> _Task prompt_
When you reach the records below, repeat each one exactly as written.

> _Listed entries_
· · · · ·
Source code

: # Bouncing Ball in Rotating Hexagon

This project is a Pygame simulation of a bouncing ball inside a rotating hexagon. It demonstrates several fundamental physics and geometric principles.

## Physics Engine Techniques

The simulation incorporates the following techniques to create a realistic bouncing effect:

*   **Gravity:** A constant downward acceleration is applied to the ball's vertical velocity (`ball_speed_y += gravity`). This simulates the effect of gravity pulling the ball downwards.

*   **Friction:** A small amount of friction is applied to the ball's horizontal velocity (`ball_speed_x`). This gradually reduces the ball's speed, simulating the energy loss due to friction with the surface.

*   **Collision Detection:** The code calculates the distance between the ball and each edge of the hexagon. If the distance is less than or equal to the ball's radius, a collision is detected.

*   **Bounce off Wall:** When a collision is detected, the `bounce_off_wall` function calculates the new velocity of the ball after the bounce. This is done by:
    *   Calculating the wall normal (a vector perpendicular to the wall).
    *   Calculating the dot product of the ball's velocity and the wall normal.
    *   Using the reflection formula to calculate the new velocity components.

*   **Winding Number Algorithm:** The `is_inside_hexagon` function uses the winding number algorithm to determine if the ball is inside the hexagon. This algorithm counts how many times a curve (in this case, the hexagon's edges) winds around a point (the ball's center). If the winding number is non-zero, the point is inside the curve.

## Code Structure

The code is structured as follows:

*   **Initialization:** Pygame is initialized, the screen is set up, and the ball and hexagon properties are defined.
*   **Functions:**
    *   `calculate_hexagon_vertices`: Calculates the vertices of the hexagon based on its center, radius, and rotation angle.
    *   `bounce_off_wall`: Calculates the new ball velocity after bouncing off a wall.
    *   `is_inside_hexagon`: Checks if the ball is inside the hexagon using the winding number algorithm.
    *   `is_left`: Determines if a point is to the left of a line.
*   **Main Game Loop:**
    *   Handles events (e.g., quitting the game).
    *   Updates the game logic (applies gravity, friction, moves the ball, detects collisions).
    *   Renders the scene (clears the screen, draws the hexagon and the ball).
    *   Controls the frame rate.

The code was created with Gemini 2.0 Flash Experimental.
· · · · ·
> _Solved exercise_
Source code

: # Bouncing Ball in Rotating Hexagon

This project is a Pygame simulation of a bouncing ball inside a rotating hexagon. It demonstrates several fundamental physics and geometric principles.

## Physics Engine Techniques

The simulation incorporates the following techniques to create a realistic bouncing effect:

*   **Gravity:** A constant downward acceleration is applied to the ball's vertical velocity (`ball_speed_y += gravity`). This simulates the effect of gravity pulling the ball downwards.

*   **Friction:** A small amount of friction is applied to the ball's horizontal velocity (`ball_speed_x`). This gradually reduces the ball's speed, simulating the energy loss due to friction with the surface.

*   **Collision Detection:** The code calculates the distance between the ball and each edge of the hexagon. If the distance is less than or equal to the ball's radius, a collision is detected.

*   **Bounce off Wall:** When a collision is detected, the `bounce_off_wall` function calculates the new velocity of the ball after the bounce. This is done by:
    *   Calculating the wall normal (a vector perpendicular to the wall).
    *   Calculating the dot product of the ball's velocity and the wall normal.
    *   Using the reflection formula to calculate the new velocity components.

*   **Winding Number Algorithm:** The `is_inside_hexagon` function uses the winding number algorithm to determine if the ball is inside the hexagon. This algorithm counts how many times a curve (in this case, the hexagon's edges) winds around a point (the ball's center). If the winding number is non-zero, the point is inside the curve.

## Code Structure

The code is structured as follows:

*   **Initialization:** Pygame is initialized, the screen is set up, and the ball and hexagon properties are defined.
*   **Functions:**
    *   `calculate_hexagon_vertices`: Calculates the vertices of the hexagon based on its center, radius, and rotation angle.
    *   `bounce_off_wall`: Calculates the new ball velocity after bouncing off a wall.
    *   `is_inside_hexagon`: Checks if the ball is inside the hexagon using the winding number algorithm.
    *   `is_left`: Determines if a point is to the left of a line.
*   **Main Game Loop:**
    *   Handles events (e.g., quitting the game).
    *   Updates the game logic (applies gravity, friction, moves the ball, detects collisions).
    *   Renders the scene (clears the screen, draws the hexagon and the ball).
    *   Controls the frame rate.

The code was created with Gemini 2.0 Flash Experimental.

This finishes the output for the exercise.